Egg Roll Bowls Quick Lunch

Section: Fast and Simple Recipes for Busy Days

Egg roll bowls bring together ground pork, shredded cabbage, carrots, and onion, all sizzled with garlic and ginger in a single pan. Everything gets tossed in soy sauce, sriracha, and sesame oil for an irresistible balance of savory, spicy, and nutty notes. Garnished with sliced scallions and toasted sesame seeds, each bite delivers crunch and flavor that satisfy cravings. Customizable with your favorite proteins or veggies, this meal is meal-prep friendly and perfect for quick lunches or weeknight dinners. Prepping ahead is easy, and leftovers keep well for up to three days.

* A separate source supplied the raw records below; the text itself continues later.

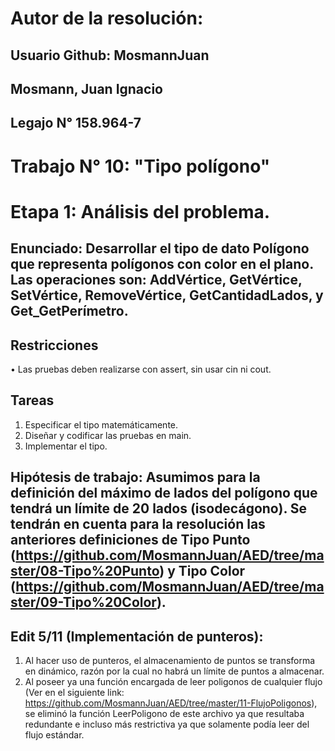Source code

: # Autor de la resolución:
## Usuario Github: MosmannJuan
## Mosmann, Juan Ignacio
## Legajo N° 158.964-7

# Trabajo N° 10: "Tipo polígono"

# Etapa 1: Análisis del problema.
## Enunciado: Desarrollar el tipo de dato Polígono que representa polígonos con color en el plano. Las operaciones son: AddVértice, GetVértice, SetVértice, RemoveVértice, GetCantidadLados, y Get_GetPerímetro.

## Restricciones
• Las pruebas deben realizarse con assert, sin usar cin ni cout.

## Tareas
1. Especificar el tipo matemáticamente.
2. Diseñar y codificar las pruebas en main.
3. Implementar el tipo.

## Hipótesis de trabajo: Asumimos para la definición del máximo de lados del polígono que tendrá un límite de 20 lados (isodecágono). Se tendrán en cuenta para la resolución las anteriores definiciones de Tipo Punto (https://github.com/MosmannJuan/AED/tree/master/08-Tipo%20Punto)  y Tipo Color (https://github.com/MosmannJuan/AED/tree/master/09-Tipo%20Color).

## Edit 5/11 (Implementación de punteros):

1. Al hacer uso de punteros, el almacenamiento de puntos se transforma en dinámico, razón por la cual no habrá un límite de puntos a almacenar. 
2. Al poseer ya una función encargada de leer poligonos de cualquier flujo (Ver en el siguiente link: https://github.com/MosmannJuan/AED/tree/master/11-FlujoPoligonos), se eliminó la función LeerPoligono de este archivo ya que resultaba redundante e incluso más restrictiva ya que solamente podía leer del flujo estándar.
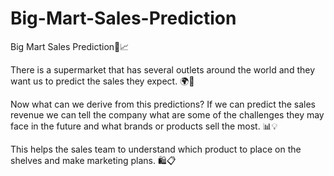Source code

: # Big-Mart-Sales-Prediction

Big Mart Sales Prediction🏪📈

There is a supermarket that has several outlets around the world and they want us to predict the sales they expect. 🌍🛒

Now what can we derive from this predictions? If we can predict the sales revenue we can tell the company what are some of the challenges they may face in the future and what brands or products sell the most. 📊💡

This helps the sales team to understand which product to place on the shelves and make marketing plans. 🛍️📋

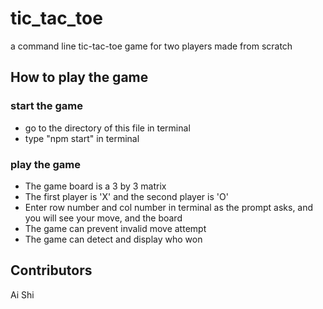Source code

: # tic_tac_toe
a command line tic-tac-toe game for two players made from scratch

## How to play the game

### start the game
- go to the directory of this file in terminal
- type "npm start" in terminal

### play the game
- The game board is a 3 by 3 matrix
- The first player is 'X' and the second player is 'O'
- Enter row number and col number in terminal as the prompt asks, and you will see your move, and the board
- The game can prevent invalid move attempt
- The game can detect and display who won

## Contributors

Ai Shi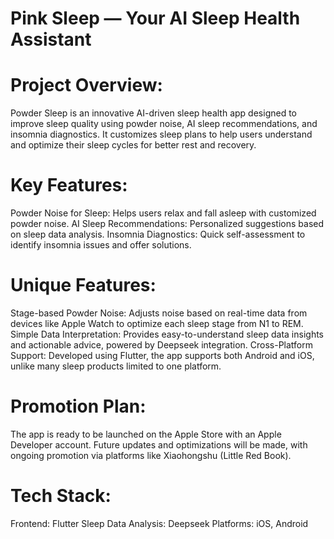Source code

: # Pink Sleep — Your AI Sleep Health Assistant

# Project Overview:
Powder Sleep is an innovative AI-driven sleep health app designed to improve sleep quality using powder noise, AI sleep recommendations, and insomnia diagnostics. It customizes sleep plans to help users understand and optimize their sleep cycles for better rest and recovery.
# Key Features:
Powder Noise for Sleep: Helps users relax and fall asleep with customized powder noise.
AI Sleep Recommendations: Personalized suggestions based on sleep data analysis.
Insomnia Diagnostics: Quick self-assessment to identify insomnia issues and offer solutions.
# Unique Features:
Stage-based Powder Noise: Adjusts noise based on real-time data from devices like Apple Watch to optimize each sleep stage from N1 to REM.
Simple Data Interpretation: Provides easy-to-understand sleep data insights and actionable advice, powered by Deepseek integration.
Cross-Platform Support: Developed using Flutter, the app supports both Android and iOS, unlike many sleep products limited to one platform.
# Promotion Plan:
The app is ready to be launched on the Apple Store with an Apple Developer account.
Future updates and optimizations will be made, with ongoing promotion via platforms like Xiaohongshu (Little Red Book).
# Tech Stack:
Frontend: Flutter
Sleep Data Analysis: Deepseek
Platforms: iOS, Android

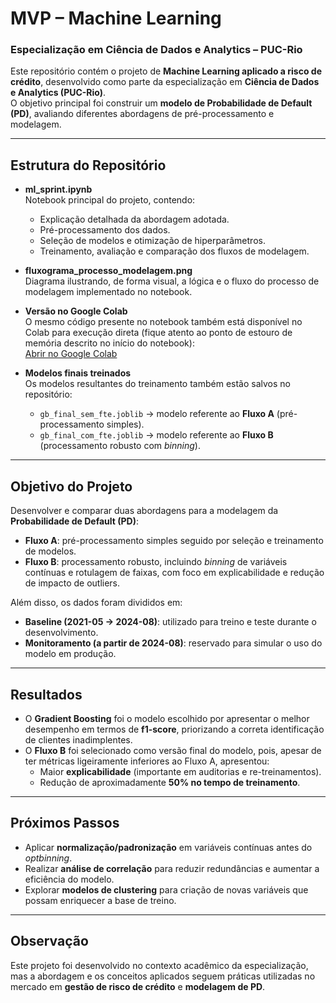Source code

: # MVP – Machine Learning  
### Especialização em Ciência de Dados e Analytics – PUC-Rio

Este repositório contém o projeto de **Machine Learning aplicado a risco de crédito**, desenvolvido como parte da especialização em **Ciência de Dados e Analytics (PUC-Rio)**.  
O objetivo principal foi construir um **modelo de Probabilidade de Default (PD)**, avaliando diferentes abordagens de pré-processamento e modelagem.

---

## Estrutura do Repositório

- **ml_sprint.ipynb**  
  Notebook principal do projeto, contendo:
  - Explicação detalhada da abordagem adotada.  
  - Pré-processamento dos dados.  
  - Seleção de modelos e otimização de hiperparâmetros.  
  - Treinamento, avaliação e comparação dos fluxos de modelagem.  

- **fluxograma_processo_modelagem.png**  
  Diagrama ilustrando, de forma visual, a lógica e o fluxo do processo de modelagem implementado no notebook.  

- **Versão no Google Colab**  
  O mesmo código presente no notebook também está disponível no Colab para execução direta (fique atento ao ponto de estouro de memória descrito no início do notebook):  
  [Abrir no Google Colab](https://drive.google.com/file/d/1SeKBVCDJHBv8B5faD0FGRbrTSgcTdptd/view?usp=sharing)

- **Modelos finais treinados**  
  Os modelos resultantes do treinamento também estão salvos no repositório:  
  - `gb_final_sem_fte.joblib` → modelo referente ao **Fluxo A** (pré-processamento simples).  
  - `gb_final_com_fte.joblib` → modelo referente ao **Fluxo B** (processamento robusto com *binning*).  

---

## Objetivo do Projeto

Desenvolver e comparar duas abordagens para a modelagem da **Probabilidade de Default (PD)**:  
- **Fluxo A**: pré-processamento simples seguido por seleção e treinamento de modelos.  
- **Fluxo B**: processamento robusto, incluindo *binning* de variáveis contínuas e rotulagem de faixas, com foco em explicabilidade e redução de impacto de outliers.  

Além disso, os dados foram divididos em:
- **Baseline (2021-05 → 2024-08)**: utilizado para treino e teste durante o desenvolvimento.  
- **Monitoramento (a partir de 2024-08)**: reservado para simular o uso do modelo em produção.  

---

## Resultados

- O **Gradient Boosting** foi o modelo escolhido por apresentar o melhor desempenho em termos de **f1-score**, priorizando a correta identificação de clientes inadimplentes.  
- O **Fluxo B** foi selecionado como versão final do modelo, pois, apesar de ter métricas ligeiramente inferiores ao Fluxo A, apresentou:  
  - Maior **explicabilidade** (importante em auditorias e re-treinamentos).  
  - Redução de aproximadamente **50% no tempo de treinamento**.  

---

## Próximos Passos

- Aplicar **normalização/padronização** em variáveis contínuas antes do *optbinning*.  
- Realizar **análise de correlação** para reduzir redundâncias e aumentar a eficiência do modelo.  
- Explorar **modelos de clustering** para criação de novas variáveis que possam enriquecer a base de treino.  

---

## Observação

Este projeto foi desenvolvido no contexto acadêmico da especialização, mas a abordagem e os conceitos aplicados seguem práticas utilizadas no mercado em **gestão de risco de crédito** e **modelagem de PD**.  
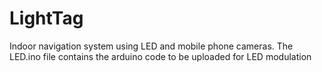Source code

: # LightTag
Indoor navigation system using LED and mobile phone cameras.
The LED.ino file contains the arduino code to be uploaded for LED modulation
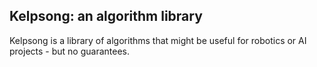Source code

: ## Kelpsong: an algorithm library

Kelpsong is a library of algorithms that might be useful for robotics or
AI projects - but no guarantees.
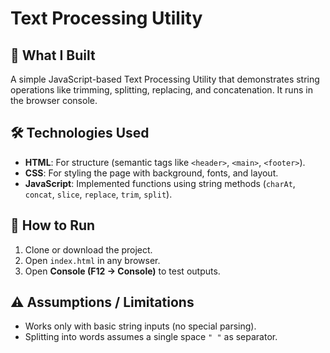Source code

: # Text Processing Utility

## 📌 What I Built
A simple JavaScript-based Text Processing Utility that demonstrates string operations like trimming, splitting, replacing, and concatenation. It runs in the browser console.

## 🛠️ Technologies Used
- **HTML**: For structure (semantic tags like `<header>`, `<main>`, `<footer>`).
- **CSS**: For styling the page with background, fonts, and layout.
- **JavaScript**: Implemented functions using string methods (`charAt`, `concat`, `slice`, `replace`, `trim`, `split`).

## 🚀 How to Run
1. Clone or download the project.
2. Open `index.html` in any browser.
3. Open **Console (F12 → Console)** to test outputs.

## ⚠️ Assumptions / Limitations
- Works only with basic string inputs (no special parsing).
- Splitting into words assumes a single space `" "` as separator.
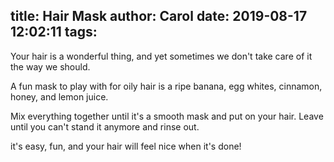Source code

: title: Hair Mask
author: Carol
date: 2019-08-17 12:02:11
tags:
---
Your hair is a wonderful thing, and yet sometimes we don't take care of it the way we should. 

A fun mask to play with for oily hair is a ripe banana, egg whites, cinnamon, honey, and lemon juice.  

Mix everything together until it's a smooth mask and put on your hair.  Leave until you can't stand it anymore and rinse out.  

it's easy, fun, and your hair will feel nice when it's done!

Luna chef wearing a white shirt.
Published By Luna
Updated as of Thu, 23 Oct 2025 01:14:14 GMT
A bowl of meat and vegetables. Bookmark
A bowl of meat and vegetables. | foodbymary.com

When I am craving the crunch and savory flavors of classic egg rolls but want something more satisfying and effortless for lunch or dinner, these egg roll bowls are my answer. All the beloved takeout tastes are here but in a hearty and comforting bowl. This speedy recipe not only delivers big flavor in minimum time but lets you truly customize each bite for what you are craving that day.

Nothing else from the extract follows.